0

I'd really appreciate some help on this.

    import glob as glob
import pandas as pd

files = glob.glob('CASTp_Total/**/*.pocInfo')

pdb = pd.read_excel("C:/Users/User/Documents/Research/6 - CASTp/CASTp-outputs-v3.xlsx")
code = pdb['PDB code']
long = pdb['CASTp job name (1.4A)']
res = {long[i]: code[i] for i in range(len(long))}

for file in files:
    df = pd.read_csv(file , sep ='\t') # if only the first sheet is needed.   
    df['PDB'].map(res)
    df.to_csv(out, sep = '\t') 

Basically, I've created a dictionary to map over current string in a dataframe. When I run the python script, I end up w/ the same original values, and mapping does not occur.

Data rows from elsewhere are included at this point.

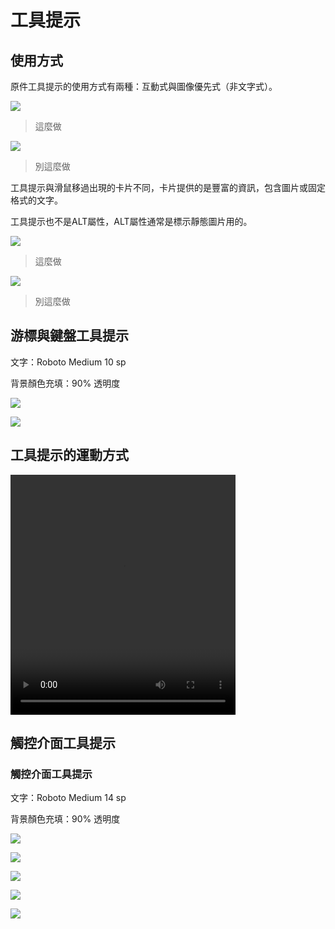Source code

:# 工具提示

## 使用方式

原件工具提示的使用方式有兩種：互動式與圖像優先式（非文字式）。

![](http://material-design.storage.googleapis.com/images/components-tooltips-usage-tooltips_06a_large_xhdpi.png)

> 這麼做

![](http://material-design.storage.googleapis.com/images/components-tooltips-usage-tooltips_06b_large_xhdpi.png)

> 別這麼做

工具提示與滑鼠移過出現的卡片不同，卡片提供的是豐富的資訊，包含圖片或固定格式的文字。

工具提示也不是ALT屬性，ALT屬性通常是標示靜態圖片用的。

![](http://material-design.storage.googleapis.com/images/components-tooltips-usage-tooltips_13a_large_xhdpi.png)

> 這麼做

![](http://material-design.storage.googleapis.com/images/components-tooltips-usage-tooltips_13b_large_xhdpi.png)

> 別這麼做

## 游標與鍵盤工具提示

文字：Roboto Medium 10 sp

背景顏色充填：90% 透明度


![](http://material-design.storage.googleapis.com/images/components-tooltips-cursorkeyboardtooltips-tooltips_09_large_xhdpi.png)

![](http://material-design.storage.googleapis.com/images/components-tooltips-cursorkeyboardtooltips-tooltips_03_large_xhdpi.png)

## 工具提示的運動方式

<video  width="360" height="384" controls="">
<source src="//material-design.storage.googleapis.com/videos/components-tooltips-cursorkeyboardtooltips-tooltips_005_large_xhdpi.webm" type="video/webm">
<source src="//material-design.storage.googleapis.com/videos/components-tooltips-cursorkeyboardtooltips-tooltips_005_large_xhdpi.mp4" type="video/mp4">
</video>

## 觸控介面工具提示

### 觸控介面工具提示

文字：Roboto Medium 14 sp

背景顏色充填：90% 透明度

![](http://material-design.storage.googleapis.com/images/components-tooltips-touchuitooltips-tooltips_16_large_xhdpi.png)

![](http://material-design.storage.googleapis.com/images/components-tooltips-touchuitooltips-tooltips_15a_large_xhdpi.png)

![](http://material-design.storage.googleapis.com/images/components-tooltips-touchuitooltips-tooltips_15b_large_xhdpi.png)

![](http://material-design.storage.googleapis.com/images/components-tooltips-touchuitooltips-tooltips_19a_large_xhdpi.png)

![](http://material-design.storage.googleapis.com/images/components-tooltips-touchuitooltips-tooltips_19b_large_xhdpi.png)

I'm grabbing the dictionary from a very long excel files with too many values to put in this post.

The shape
  • 359
  • 3
  • 10
Yo Mama
  • 3
  • 3
  • Since folks don't have your dataset, could you post a [simple reproducible version of it in the post itself](https://stackoverflow.com/questions/20109391/how-to-make-good-reproducible-pandas-examples)? Also, please show the expected/actual output. Thanks. – ggorlen Jun 02 '21 at 19:56

1 Answers1

0

The issue is due to df['PDB'].map(res). Instead of changing the "PDB" column in the existing df dataframe, your code returns a new dataframe object. Hence, when you do df.to_csv(out, sep = '\t'), you still refer to the original, unaltered dataframe.

To solve this, you could replace df['PDB'].map(res) by df['PDB'] = df['PDB'].map(res). The loop would then look like this:

for file in files:
    df = pd.read_csv(file , sep ='\t')
    df['PDB'] = df['PDB'].map(res)
    df.to_csv(out, sep = '\t') 
Georgy Kopshteyn
  • 678
  • 3
  • 13